[Data records]
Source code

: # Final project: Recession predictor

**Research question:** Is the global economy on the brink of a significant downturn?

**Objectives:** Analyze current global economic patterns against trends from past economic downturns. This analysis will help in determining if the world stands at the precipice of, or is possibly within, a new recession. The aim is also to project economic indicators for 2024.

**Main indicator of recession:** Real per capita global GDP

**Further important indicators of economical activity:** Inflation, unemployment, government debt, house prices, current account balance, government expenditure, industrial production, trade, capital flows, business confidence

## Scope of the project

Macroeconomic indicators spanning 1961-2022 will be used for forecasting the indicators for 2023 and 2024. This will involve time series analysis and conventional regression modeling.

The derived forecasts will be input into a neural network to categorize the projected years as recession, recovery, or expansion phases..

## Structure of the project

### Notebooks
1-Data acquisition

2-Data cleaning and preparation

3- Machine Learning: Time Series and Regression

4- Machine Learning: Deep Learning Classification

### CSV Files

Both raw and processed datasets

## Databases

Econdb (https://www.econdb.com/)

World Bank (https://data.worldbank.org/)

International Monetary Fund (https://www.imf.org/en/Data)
--
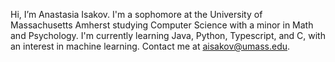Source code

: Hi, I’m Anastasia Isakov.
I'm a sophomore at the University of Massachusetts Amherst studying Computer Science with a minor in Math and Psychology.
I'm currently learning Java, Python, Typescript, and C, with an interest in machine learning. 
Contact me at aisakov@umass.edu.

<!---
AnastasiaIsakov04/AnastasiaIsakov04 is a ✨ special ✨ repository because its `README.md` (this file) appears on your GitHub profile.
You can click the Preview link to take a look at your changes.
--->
--
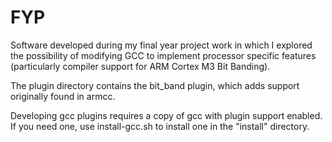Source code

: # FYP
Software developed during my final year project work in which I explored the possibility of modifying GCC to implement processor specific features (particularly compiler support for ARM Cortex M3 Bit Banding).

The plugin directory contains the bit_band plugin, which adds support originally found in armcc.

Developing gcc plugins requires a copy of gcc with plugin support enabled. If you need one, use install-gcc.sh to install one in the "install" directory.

#### [WHAT YOU NEED TO DO]
Give back, word for word, only the lines above from the line holding "Macroeconomic indicators spanning" to the line holding "3- Machine Learning: Time", both included.

#### [TASK RESPONSE]
Macroeconomic indicators spanning 1961-2022 will be used for forecasting the indicators for 2023 and 2024. This will involve time series analysis and conventional regression modeling.

The derived forecasts will be input into a neural network to categorize the projected years as recession, recovery, or expansion phases..

## Structure of the project

### Notebooks
1-Data acquisition

2-Data cleaning and preparation

3- Machine Learning: Time Series and Regression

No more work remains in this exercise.